Instructions to follow: Scan the listing for the word "pygame" and report every line that contains it.

Data for this exercise:

····················

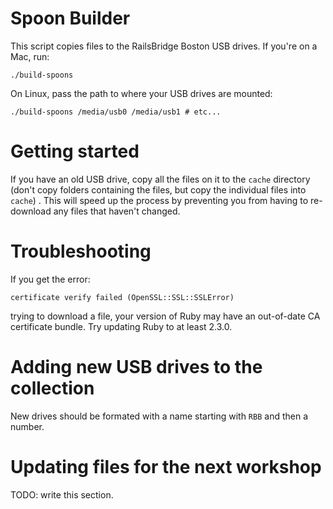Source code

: # Spoon Builder

This script copies files to the RailsBridge Boston USB drives. If you're
on a Mac, run:

    ./build-spoons

On Linux, pass the path to where your USB drives are mounted:

    ./build-spoons /media/usb0 /media/usb1 # etc...

# Getting started

If you have an old USB drive, copy all the files on it to the `cache`
directory (don't copy folders containing the files, but copy the individual
files into `cache`) . This will speed up the process by preventing you from
having to re-download any files that haven't changed.

# Troubleshooting

If you get the error:

    certificate verify failed (OpenSSL::SSL::SSLError)

trying to download a file, your version of Ruby may have an out-of-date
CA certificate bundle. Try updating Ruby to at least 2.3.0.

# Adding new USB drives to the collection

New drives should be formated with a name starting with `RBB` and then a
number.

# Updating files for the next workshop

TODO: write this section.
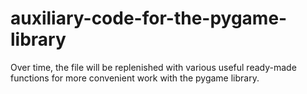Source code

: # auxiliary-code-for-the-pygame-library
Over time, the file will be replenished with various useful ready-made functions for more convenient work with the pygame library.
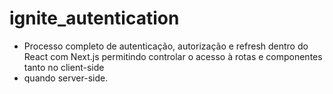 # ignite_autentication

- Processo completo de autenticação, autorização e refresh dentro do React com Next.js permitindo controlar o acesso à rotas e componentes tanto no client-side 
- quando server-side.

····················

Reply:
: # auxiliary-code-for-the-pygame-library
Over time, the file will be replenished with various useful ready-made functions for more convenient work with the pygame library.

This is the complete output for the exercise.